We determine this issue had not been preserved for our review because although the issue was raised, the juvenile court did not rule upon it. See Otterberg v. Farm Bureau Mut. Ins. Co., 696 N.W.2d 24, 28 (Iowa 2005) (noting an issue has not been preserved where it has not been considered by the district court); In re T.J.O., 527 N.W.2d 417, 420 (Iowa Ct.App. 1994) (noting an issue may not be raised for the first time on appeal). When a ruling fails to address an issue properly submitted, the method to preserve error is to file a motion pursuant to Iowa Rule of Civil Procedure 1.904(2). In re N.W.E., 564 N.W.2d 451, 455 (Iowa Ct.App. 1997). Jeffrey did not file any post-trial motions, and we conclude he has not preserved error on his due process claims.
Even if this issue had been preserved, however, we would find against Jeffrey on the merits. Jeffrey claims "the court's decision to terminate his parental rights was based entirely upon his lack of contact with his children resulting from a no-contact order. . . ." Even if the no-contact order had been improperly entered, it would not preclude termination of Jeffrey's parental rights on other grounds. It is clear, based on our discussion of the issues below, that the termination of Jeffrey's parental rights was not based solely on his lack of contact with the children.
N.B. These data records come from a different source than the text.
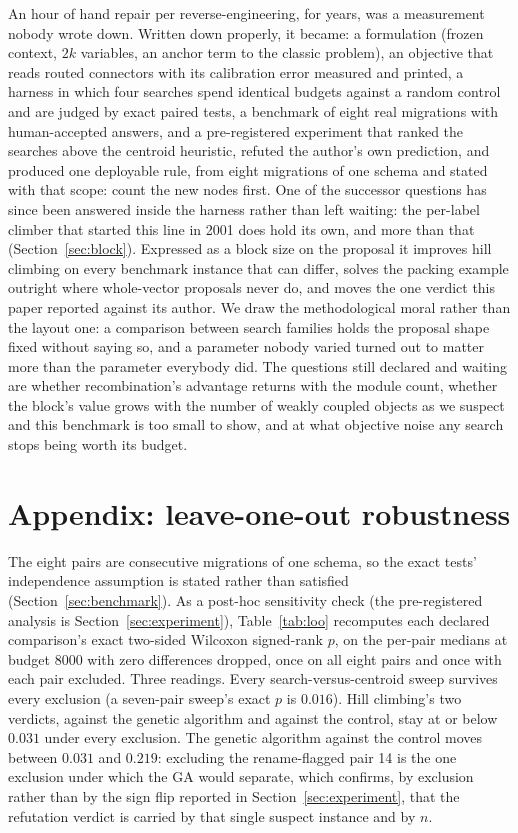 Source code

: \documentclass[11pt]{article}
\begin{document}
An hour of hand repair per reverse-engineering, for years, was a measurement nobody wrote
down. Written down properly, it became: a formulation (frozen context, $2k$ variables, an
anchor term to the classic problem), an objective that reads routed connectors with its
calibration error measured and printed, a harness in which four searches spend identical
budgets against a random control and are judged by exact paired tests, a benchmark of
eight real migrations with human-accepted answers, and a pre-registered experiment that
ranked the searches above the centroid heuristic, refuted the author's own prediction, and
produced one deployable rule, from eight migrations of one schema and stated with that
scope: count the new nodes first. One of the successor questions has since been answered
inside the harness rather than left waiting: the per-label climber that started this line in
2001 does hold its own, and more than that (Section~\ref{sec:block}). Expressed as a block
size on the proposal it improves hill climbing on every benchmark instance that can differ,
solves the packing example outright where whole-vector proposals never do, and moves the one
verdict this paper reported against its author. We draw the methodological moral rather than
the layout one: a comparison between search families holds the proposal shape fixed without
saying so, and a parameter nobody varied turned out to matter more than the parameter
everybody did. The questions still declared and waiting are whether recombination's advantage
returns with the module count, whether the block's value grows with the number of weakly
coupled objects as we suspect and this benchmark is too small to show, and at what objective
noise any search stops being worth its budget.

\section*{Appendix: leave-one-out robustness}

The eight pairs are consecutive migrations of one schema, so the exact tests'
independence assumption is stated rather than satisfied
(Section~\ref{sec:benchmark}). As a post-hoc sensitivity check (the pre-registered
analysis is Section~\ref{sec:experiment}), Table~\ref{tab:loo} recomputes each declared
comparison's exact two-sided Wilcoxon signed-rank $p$, on the per-pair medians at budget
8000 with zero differences dropped, once on all eight pairs and once with each pair
excluded. Three readings. Every search-versus-centroid sweep survives every exclusion
(a seven-pair sweep's exact $p$ is $0.016$). Hill climbing's two verdicts, against the
genetic algorithm and against the control, stay at or below $0.031$ under every
exclusion. The genetic algorithm against the control moves between $0.031$ and $0.219$:
excluding the rename-flagged pair 14 is the one exclusion under which the GA would
separate, which confirms, by exclusion rather than by the sign flip reported in
Section~\ref{sec:experiment}, that the refutation verdict is carried by that single
suspect instance and by $n$.
\end{document}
IV. Sufficiency of the Evidence
Jeffrey asserts there is insufficient evidence in the record to support the juvenile court order terminating his parental rights. He first challenges the application of section 232.116(1)(d), which provides:
The court finds that both of the following have occurred:
(1) The court has previously adjudicated the child to be a child in need of assistance after finding the child to have been physically or sexually abused or neglected as the result of the acts or omissions of one or both parents, or the court has previously adjudicated a child who is a member of the same family to be a child in need of assistance after such a finding.
(2) Subsequent to the child in need of assistance adjudication, the parents were offered or received services to correct the circumstance which led to the adjudication, and the circumstance continues to exist despite the offer or receipt of services.
Here, there was evidence another member of the family had been sexually abused. There was also evidence that these children were neglected due to the parents' failure to adequately supervise them. Jeffrey was offered services, but he refused to participate. Therefore, the circumstances which led to the adjudication continued to exist, despite the offer or receipt of services. We conclude Jeffrey's parental rights were properly terminated under section 232.116(1)(d).
When the juvenile court terminates parental rights on more than one statutory ground, we need only find grounds to terminate under one of the sections cited by the juvenile court to affirm. In re S.R., 600 N.W.2d 63, 64 (Iowa Ct.App. 1999). We do not address the other grounds for termination in this case.
V. Best Interests
Jeffrey points out that under section 232.116(3)(a), the juvenile court may forego termination of parental rights if "[a] relative has legal custody of the child." Section 232.116(3) has been interpreted to be permissive, not mandatory. In re J.L.W., 570 N.W.2d 778, 781 (Iowa Ct.App. 1997). It is within the sound discretion of the juvenile court, based upon the unique circumstances before it and the best interests of the children, whether to apply this section. Id.
The juvenile court considered this issue and concluded termination was in the children's best interests. We find the juvenile court did not abuse its discretion. Jeffrey did not contact the children by telephone when he had the opportunity to do so. By his conduct, he had not expressed much interest in his children. We conclude termination of Jeffrey's parental rights is in the best interests of the children.
We affirm the decision of the juvenile court.